Впервые о 37-м публично заговорил Хрущев и дал ему самое простое объяснение: борьба Сталина за единоличную власть в стране. Это было время массового освобождения политических заключенных. В печати появились воспоминания о репрессиях, о лагерях, статьи и книги о людях — жертвах террора. Но в истолковании событий подавляющее большинство этих публикаций не выходило за рамки хрущевской версии. Никто не собирался официально пересматривать всю советскую историю; коллективизация, например, осталась в ней как событие, может, и жесткое, но правильное. Да и 1937 год в рамках хрущевского доклада воспринимался прежде всего как репрессии против верных ленинцев в партийном аппарате, против военного и хозяйственного руководства, а также интеллигенции. Многих сотен тысяч арестованных, расстрелянных, сосланных простых людей как бы и не существовало. До сих пор постоянно сталкиваешься именно с такой точкой зрения на Большой террор: мол, 37-й только потому особенно запомнился, что большевики тогда уничтожали «своих». Знаки-то поменялись, и к этим «своим» — зачастую никакого сочувствия, но суть трактовки прежняя, хрущевская, хотя множество документов, опубликованных в последние годы, ее опровергают.

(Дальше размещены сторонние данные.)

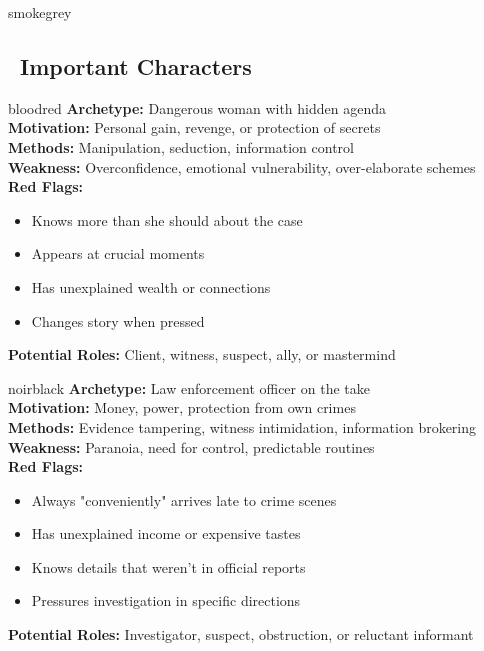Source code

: \documentclass[11pt]{article}
\begin{document}
\begin{noirsection}{smokegrey}
\subsection*{\faUsers\ Important Characters}

\begin{suspectbox}{bloodred}
\textbf{Archetype:} Dangerous woman with hidden agenda\\
\textbf{Motivation:} Personal gain, revenge, or protection of secrets\\
\textbf{Methods:} Manipulation, seduction, information control\\
\textbf{Weakness:} Overconfidence, emotional vulnerability, over-elaborate schemes\\
\textbf{Red Flags:} 
\begin{itemize}
    \item Knows more than she should about the case
    \item Appears at crucial moments
    \item Has unexplained wealth or connections
    \item Changes story when pressed
\end{itemize}
\textbf{Potential Roles:} Client, witness, suspect, ally, or mastermind
\end{suspectbox}

\begin{suspectbox}{noirblack}
\textbf{Archetype:} Law enforcement officer on the take\\
\textbf{Motivation:} Money, power, protection from own crimes\\
\textbf{Methods:} Evidence tampering, witness intimidation, information brokering\\
\textbf{Weakness:} Paranoia, need for control, predictable routines\\
\textbf{Red Flags:}
\begin{itemize}
    \item Always "conveniently" arrives late to crime scenes
    \item Has unexplained income or expensive tastes
    \item Knows details that weren't in official reports
    \item Pressures investigation in specific directions
\end{itemize}
\textbf{Potential Roles:} Investigator, suspect, obstruction, or reluctant informant
\end{suspectbox}


\end{noirsection}
\end{document}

Брежневская эпоха существенно сместила акценты. Тема репрессий вообще была исключена из официальной памяти. Она исчезла из публицистики, из СМИ, практически перестали публиковаться мемуары, в которых она занимала сколько-нибудь заметное место, упоминания о репрессиях были удалены из энциклопедий. Ну, а до исторических исследований дело не дошло даже и в хрущевские времена. Правда, и во второй половине 1960-х, и в 1970-е годы тема сталинского террора не исчезала из сферы культуры, из художественной литературы, театра, кино — там упоминать о репрессиях со скрипом, но дозволялось.
Вряд ли сталинские репрессии импонировали кому-то во властной элите эпохи Брежнева. Никто не утверждал, что массовые аресты и расстрелы — это хорошо и правильно или что их вообще не было. Дело в другом: идеология власти практически полностью изменилась, коммунистические идеи, в верности которым власть клялась, реально даже для этой власти перестали быть высшей ценностью, их место де-факто заняли государственнически-державные концепции. И образ Сталина — постольку, поскольку его имя вообще рисковали упоминать (ХХ-й-то съезд никто не отменял!), — теперь начал превращаться исключительно в образ строителя государства. Этакий полуанонимный (и полутабуированный) отец отечества. Конечно, были у него перегибы, много невинных людей перед войной пострадало, но что уж тут поделаешь теперь, а он все-таки великое дело творил, страну от сохи до гигантской индустриальной державы сильной рукой довел, войну выиграл. И все это как-то укладывалось в общественном сознании, поскольку наши граждане воспитаны в полной уверенности, что государственные интересы выше частных не только интересов, но и жизней.